By Bonnie Erbe, Thomas Jefferson Street blog
If the weekend TV talk shows are the crystal balls of national politics, then the so-called public option in the Obama healthcare reform effort is on the respirator if not already dead. About the most Democrat-friendly Republican in the U.S. Senate (particularly on healthcare reform) Olympia Snowe of Maine, told CBS this weekend the public option is,
"universally opposed by all Republicans in the Senate" and "therefore, there's no way to pass a plan that includes the public option."
The president's address to Congress last week may have swayed some apolitical Americans, or served as fodder to those who believe healthcare is a "right," not a service for which we all must pay. But his talk does not seem to have done much to change the minds of key Senators who will decide whether government-sponsored health insurance lives or dies.

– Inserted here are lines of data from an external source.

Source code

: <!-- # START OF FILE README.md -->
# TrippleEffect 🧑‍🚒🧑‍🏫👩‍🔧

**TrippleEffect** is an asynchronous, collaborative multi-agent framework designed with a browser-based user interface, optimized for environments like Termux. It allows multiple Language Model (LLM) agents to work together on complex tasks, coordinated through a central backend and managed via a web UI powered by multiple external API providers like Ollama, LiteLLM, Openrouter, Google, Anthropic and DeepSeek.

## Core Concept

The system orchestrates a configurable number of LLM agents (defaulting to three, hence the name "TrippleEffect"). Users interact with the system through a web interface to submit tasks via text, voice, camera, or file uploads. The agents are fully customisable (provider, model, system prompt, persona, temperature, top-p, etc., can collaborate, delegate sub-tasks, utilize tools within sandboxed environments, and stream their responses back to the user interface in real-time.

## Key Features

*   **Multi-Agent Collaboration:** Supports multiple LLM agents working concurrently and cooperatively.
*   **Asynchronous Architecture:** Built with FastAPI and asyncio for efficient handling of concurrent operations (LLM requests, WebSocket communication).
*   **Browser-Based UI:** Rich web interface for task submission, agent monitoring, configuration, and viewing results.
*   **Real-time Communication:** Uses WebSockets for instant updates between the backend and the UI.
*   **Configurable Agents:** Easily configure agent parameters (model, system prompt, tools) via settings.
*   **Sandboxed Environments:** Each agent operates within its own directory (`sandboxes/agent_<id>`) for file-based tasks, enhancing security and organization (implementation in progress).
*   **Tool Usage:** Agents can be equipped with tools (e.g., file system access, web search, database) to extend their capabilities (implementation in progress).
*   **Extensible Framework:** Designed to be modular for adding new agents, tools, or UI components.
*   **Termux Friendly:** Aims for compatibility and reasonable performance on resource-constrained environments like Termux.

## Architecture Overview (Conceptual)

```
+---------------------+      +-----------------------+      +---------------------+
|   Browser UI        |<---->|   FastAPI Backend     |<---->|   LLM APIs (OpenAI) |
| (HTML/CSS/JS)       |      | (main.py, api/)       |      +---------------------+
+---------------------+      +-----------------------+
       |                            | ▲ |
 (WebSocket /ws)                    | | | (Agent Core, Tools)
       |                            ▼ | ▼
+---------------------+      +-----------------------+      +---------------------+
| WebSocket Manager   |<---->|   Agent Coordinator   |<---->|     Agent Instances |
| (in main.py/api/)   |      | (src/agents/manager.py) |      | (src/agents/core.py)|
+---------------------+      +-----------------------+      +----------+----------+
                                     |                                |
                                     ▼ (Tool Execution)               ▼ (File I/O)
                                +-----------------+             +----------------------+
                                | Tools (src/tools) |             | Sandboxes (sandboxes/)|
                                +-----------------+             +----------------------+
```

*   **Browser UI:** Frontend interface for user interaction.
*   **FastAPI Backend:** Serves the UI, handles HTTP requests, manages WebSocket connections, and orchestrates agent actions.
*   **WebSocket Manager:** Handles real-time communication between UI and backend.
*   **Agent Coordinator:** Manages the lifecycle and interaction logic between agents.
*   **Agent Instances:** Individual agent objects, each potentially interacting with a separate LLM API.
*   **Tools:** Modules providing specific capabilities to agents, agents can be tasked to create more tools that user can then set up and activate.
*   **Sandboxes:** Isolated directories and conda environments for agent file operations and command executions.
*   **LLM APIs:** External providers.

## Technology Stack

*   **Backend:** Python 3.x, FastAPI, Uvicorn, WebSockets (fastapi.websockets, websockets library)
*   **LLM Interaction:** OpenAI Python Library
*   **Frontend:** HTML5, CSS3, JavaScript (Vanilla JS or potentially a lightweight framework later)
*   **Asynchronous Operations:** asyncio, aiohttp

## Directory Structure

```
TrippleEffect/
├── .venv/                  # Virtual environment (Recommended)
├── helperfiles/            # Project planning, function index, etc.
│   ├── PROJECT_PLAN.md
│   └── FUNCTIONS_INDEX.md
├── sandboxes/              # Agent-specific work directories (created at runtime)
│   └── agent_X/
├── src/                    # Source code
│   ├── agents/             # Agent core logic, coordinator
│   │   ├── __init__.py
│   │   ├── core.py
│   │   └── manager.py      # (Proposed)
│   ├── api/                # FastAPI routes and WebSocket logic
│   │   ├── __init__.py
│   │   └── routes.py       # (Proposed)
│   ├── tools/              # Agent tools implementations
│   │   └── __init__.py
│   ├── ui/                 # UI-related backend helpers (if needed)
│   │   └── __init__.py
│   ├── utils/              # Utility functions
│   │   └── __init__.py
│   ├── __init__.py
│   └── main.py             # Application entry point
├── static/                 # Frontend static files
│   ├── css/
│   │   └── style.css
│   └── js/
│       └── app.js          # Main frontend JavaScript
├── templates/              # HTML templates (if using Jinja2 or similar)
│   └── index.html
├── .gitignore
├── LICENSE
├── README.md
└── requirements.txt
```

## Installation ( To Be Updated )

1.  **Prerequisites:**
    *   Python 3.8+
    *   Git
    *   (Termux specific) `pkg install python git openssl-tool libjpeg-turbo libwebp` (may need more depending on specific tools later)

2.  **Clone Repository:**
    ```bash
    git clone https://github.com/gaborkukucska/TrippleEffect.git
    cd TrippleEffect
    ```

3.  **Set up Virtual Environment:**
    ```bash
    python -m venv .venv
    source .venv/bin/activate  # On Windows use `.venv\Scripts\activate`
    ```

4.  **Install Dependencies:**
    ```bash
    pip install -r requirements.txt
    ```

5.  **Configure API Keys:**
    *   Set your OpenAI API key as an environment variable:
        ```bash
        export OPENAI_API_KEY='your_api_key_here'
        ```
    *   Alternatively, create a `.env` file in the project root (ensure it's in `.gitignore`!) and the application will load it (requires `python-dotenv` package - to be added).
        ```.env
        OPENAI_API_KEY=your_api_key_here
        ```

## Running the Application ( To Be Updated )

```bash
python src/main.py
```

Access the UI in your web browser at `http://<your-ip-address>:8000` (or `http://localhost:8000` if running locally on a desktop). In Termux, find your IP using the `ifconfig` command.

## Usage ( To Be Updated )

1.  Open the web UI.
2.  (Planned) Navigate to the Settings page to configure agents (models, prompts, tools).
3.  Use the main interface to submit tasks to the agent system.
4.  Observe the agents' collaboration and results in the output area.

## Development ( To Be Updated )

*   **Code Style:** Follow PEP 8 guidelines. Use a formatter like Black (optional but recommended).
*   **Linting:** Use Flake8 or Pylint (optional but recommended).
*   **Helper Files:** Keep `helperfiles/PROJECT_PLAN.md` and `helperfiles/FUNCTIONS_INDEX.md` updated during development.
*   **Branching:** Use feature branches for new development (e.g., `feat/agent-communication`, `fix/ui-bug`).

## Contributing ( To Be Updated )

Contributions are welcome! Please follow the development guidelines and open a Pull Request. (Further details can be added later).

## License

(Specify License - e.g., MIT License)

Senator Mary L. Landrieu, the Democrat from Louisiana, joined that chorus on ABC's "This Week with George Stephanopoulos," arguing that a government-run health plan would "undermine the private insurance system that she said covered 55 percent of insured Americans.
"Let's not revise the whole system, let's build on its strengths," she said.
The problem seems to be White House math. The White House claims a public option will pay for itself. That belies the obvious—it will not. The sooner President Obama gives up his quest for universal coverage, the sooner his popularity ratings will recover some of their lost ground.